Saves local CPU resources and accelerates computing.
For example, if you write logs to SLS and then consume them on a local machine for computation, use SPL-based consumption to perform computations directly in SLS. This reduces local resource consumption.
Billing rules
If the Logstore uses the pay-by-data-written billing mode, using a Consume Processor incurs no extra fees. You are charged only for outbound data transfer when you pull data from the public endpoint of SLS. The cost is calculated based on the amount of compressed data. For more information, see Billing items for the pay-by-data-written mode.
If the Logstore uses the pay-by-feature billing mode, using a Consume Processor incurs server-side computation fees. You may also incur data transfer costs if you use the public endpoint of SLS. For more information, see Billing items for the pay-by-feature mode.
Consumption targets
The following table describes the consumption targets that SLS supports for Consume Processors.
Type | Target | Description |
Multi-language applications | Multi-language applications | Applications based on languages such as Java, Python, and Go can consume data from SLS using Consume Processor-based consumer groups. For more information, see Consume data using an API and Consume logs using a consumer group. Best practice: Consume logs based on a Consume Processor (SPL) using an SDK |
Cloud products | Alibaba Cloud Flink | You can use Alibaba Cloud Flink real-time computing to consume data from SLS. For more information, see Simple Log Service (SLS). Best practices: |
Stream computing | Kafka | If you need this feature, submit a ticket. |
Usage notes
Consume Processors perform complex computations on the server. The server-side latency for data reads might increase slightly due to variations in SPL computation complexity and data characteristics. For example, processing 5 MB of data might add 10 ms to 100 ms of latency. However, the overall end-to-end latency, which is the total time from data pull to local computation completion, usually decreases despite the increased server-side latency.
When you use a Consume Processor, issues such as SPL syntax errors or missing source data fields can cause data loss or consumption failures. For more information, see Error handling.
The maximum length of an SPL statement in a Consume Processor configuration is 4 KB.
The shard read limits for Consume Processors are the same as those for normal real-time consumption. The shard read traffic for a Consume Processor is calculated based on the raw data volume before SPL processing.

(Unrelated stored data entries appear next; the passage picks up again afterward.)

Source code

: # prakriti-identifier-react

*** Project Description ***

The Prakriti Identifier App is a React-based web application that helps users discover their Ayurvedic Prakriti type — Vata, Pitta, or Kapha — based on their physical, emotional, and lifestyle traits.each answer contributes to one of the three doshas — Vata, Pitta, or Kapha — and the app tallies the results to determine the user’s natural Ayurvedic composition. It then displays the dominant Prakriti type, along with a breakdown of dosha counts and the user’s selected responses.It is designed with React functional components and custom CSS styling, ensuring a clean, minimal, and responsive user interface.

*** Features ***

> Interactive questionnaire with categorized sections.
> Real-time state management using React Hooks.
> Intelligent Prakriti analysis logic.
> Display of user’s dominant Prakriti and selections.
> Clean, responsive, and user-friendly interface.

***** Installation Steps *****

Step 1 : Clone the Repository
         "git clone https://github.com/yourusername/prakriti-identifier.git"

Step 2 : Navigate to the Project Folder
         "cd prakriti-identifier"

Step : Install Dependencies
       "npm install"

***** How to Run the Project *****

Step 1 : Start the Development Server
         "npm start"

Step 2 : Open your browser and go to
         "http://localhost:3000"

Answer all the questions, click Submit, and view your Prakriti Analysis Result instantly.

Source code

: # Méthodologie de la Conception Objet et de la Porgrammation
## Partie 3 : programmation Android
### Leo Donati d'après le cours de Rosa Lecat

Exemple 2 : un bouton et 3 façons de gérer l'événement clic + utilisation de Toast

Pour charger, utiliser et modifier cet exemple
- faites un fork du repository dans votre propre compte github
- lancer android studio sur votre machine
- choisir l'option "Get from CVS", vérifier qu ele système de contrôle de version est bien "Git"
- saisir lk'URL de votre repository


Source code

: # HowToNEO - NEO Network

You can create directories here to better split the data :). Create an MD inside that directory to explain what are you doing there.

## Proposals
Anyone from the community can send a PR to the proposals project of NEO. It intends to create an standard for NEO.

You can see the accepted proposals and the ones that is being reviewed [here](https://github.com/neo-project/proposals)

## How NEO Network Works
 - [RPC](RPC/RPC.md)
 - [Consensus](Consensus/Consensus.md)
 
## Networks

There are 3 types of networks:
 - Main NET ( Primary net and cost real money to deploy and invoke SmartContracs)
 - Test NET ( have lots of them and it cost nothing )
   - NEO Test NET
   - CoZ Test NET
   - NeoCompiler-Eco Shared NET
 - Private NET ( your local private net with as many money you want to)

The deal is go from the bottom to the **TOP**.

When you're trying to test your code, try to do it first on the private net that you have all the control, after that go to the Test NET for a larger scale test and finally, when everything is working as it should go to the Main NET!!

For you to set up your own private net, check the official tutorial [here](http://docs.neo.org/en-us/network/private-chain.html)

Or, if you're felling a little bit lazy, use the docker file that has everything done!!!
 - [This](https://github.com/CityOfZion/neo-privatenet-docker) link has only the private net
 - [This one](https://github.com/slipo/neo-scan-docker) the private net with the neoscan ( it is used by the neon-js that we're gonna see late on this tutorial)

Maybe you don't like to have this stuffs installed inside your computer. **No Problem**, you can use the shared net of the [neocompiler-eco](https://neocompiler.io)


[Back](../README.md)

For more information about the limits, see Data reads and writes.
Limits
Item | Description |
Number of Consume Processors | You can create a maximum of 100 Consume Processors in each project. To request a higher quota, submit a ticket. |
SPL statement length in a Consume Processor configuration | Each SPL statement cannot exceed 4,000 characters. |
SPL instruction limits in a Consume Processor | Only row processing instructions are supported. Instructions for aggregation, logical judgment, or other similar operations are not supported. |
Effective period for Consume Processor updates or deletions | Updates to or deletions of a Consume Processor configuration take effect within one minute. |
FAQ
How do I handle the ShardReadQuotaExceed error when using a Consume Processor?
This error code indicates that the shard read traffic has exceeded the quota. To resolve this issue, use one of the following solutions:
If your client application encounters this error, wait for a period and then retry the operation.
Alternatively, you can manually split the shard. This reduces the read speed for each shard when you consume new data from the resulting shards.
What is the traffic shaping policy for Consume Processors?
The throttling policy for Consume Processors is the same as for standard data consumption. For more information, see Data reads and writes. The traffic for a Consume Processor is calculated based on the raw data volume before SPL processing.
For example, assume the raw data size is 100 MB (compressed). After the data is filtered by the SPL statement
* | where method = 'POST', the data returned to the client is 20 MB (compressed). The traffic for throttling purposes is calculated as 100 MB.
Why is the outbound traffic low in the "Traffic/min" chart in Project Monitoring after I use a rule to consume data?
The outbound traffic value in the 'Traffic/Minute' chart in Project Monitoring shows the data volume after SPL processing, not the raw data volume. If your SPL statement includes instructions that reduce the data volume, such as row filtering or column cropping, the outbound traffic value may be low.